Supplied material →
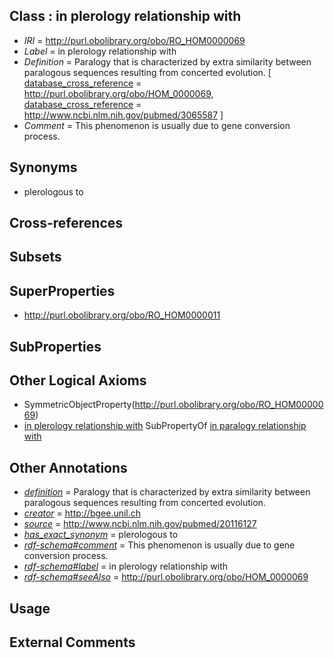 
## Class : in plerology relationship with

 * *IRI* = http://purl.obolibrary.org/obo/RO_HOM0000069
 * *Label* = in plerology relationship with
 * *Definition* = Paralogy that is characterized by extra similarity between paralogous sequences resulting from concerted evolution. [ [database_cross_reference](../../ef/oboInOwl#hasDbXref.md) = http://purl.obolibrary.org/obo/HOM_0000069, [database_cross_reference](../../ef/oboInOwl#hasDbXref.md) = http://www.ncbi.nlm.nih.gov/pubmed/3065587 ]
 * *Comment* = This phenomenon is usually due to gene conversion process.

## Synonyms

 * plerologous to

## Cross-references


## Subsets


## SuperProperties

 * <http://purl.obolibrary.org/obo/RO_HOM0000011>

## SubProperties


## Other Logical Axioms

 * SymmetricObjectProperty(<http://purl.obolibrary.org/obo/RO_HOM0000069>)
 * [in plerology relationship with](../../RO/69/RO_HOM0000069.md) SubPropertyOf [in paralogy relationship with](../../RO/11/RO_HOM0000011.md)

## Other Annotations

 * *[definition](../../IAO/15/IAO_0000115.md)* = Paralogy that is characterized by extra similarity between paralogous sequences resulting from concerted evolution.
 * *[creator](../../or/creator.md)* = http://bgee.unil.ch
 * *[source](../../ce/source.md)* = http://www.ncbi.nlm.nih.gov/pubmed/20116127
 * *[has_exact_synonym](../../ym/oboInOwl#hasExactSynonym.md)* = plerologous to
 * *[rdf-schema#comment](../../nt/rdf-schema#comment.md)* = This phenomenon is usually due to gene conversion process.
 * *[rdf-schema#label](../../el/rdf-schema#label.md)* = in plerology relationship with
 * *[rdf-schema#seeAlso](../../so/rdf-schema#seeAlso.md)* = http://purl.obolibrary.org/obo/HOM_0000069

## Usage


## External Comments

--

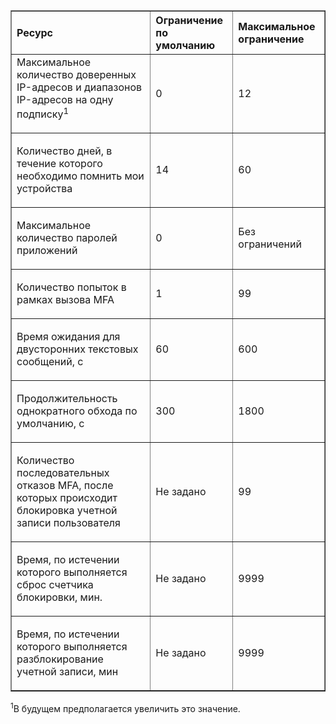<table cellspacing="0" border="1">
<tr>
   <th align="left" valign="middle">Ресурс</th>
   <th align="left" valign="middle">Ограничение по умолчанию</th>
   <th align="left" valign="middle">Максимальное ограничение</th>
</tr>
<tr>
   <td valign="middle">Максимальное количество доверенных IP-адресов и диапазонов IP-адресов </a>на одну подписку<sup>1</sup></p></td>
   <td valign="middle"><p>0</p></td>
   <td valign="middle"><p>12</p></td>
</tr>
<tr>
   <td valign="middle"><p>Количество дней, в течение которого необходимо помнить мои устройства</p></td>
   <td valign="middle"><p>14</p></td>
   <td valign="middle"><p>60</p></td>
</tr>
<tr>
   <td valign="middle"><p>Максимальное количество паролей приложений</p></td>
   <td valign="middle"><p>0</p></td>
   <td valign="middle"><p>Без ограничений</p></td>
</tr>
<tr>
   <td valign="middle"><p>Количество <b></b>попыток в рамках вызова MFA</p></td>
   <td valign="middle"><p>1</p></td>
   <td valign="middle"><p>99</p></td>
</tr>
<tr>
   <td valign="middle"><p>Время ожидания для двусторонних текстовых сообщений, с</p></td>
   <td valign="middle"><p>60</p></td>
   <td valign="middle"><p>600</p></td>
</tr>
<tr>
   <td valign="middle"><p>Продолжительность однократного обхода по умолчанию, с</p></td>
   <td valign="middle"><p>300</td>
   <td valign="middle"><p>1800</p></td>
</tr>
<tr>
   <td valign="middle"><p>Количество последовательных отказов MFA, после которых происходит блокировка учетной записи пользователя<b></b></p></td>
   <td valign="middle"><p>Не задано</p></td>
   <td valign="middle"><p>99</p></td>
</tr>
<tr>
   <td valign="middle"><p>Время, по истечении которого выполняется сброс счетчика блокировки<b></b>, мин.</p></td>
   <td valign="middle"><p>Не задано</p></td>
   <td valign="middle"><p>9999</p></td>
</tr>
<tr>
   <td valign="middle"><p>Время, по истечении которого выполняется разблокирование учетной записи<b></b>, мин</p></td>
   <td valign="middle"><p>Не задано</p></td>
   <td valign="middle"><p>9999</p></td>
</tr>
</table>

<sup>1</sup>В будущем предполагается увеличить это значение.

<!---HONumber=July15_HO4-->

Exercise description → Whichever lines of the material hold the word "This", find and copy them.

Answer box →
 * *Comment* = This phenomenon is usually due to gene conversion process.
 * *[rdf-schema#comment](../../nt/rdf-schema#comment.md)* = This phenomenon is usually due to gene conversion process.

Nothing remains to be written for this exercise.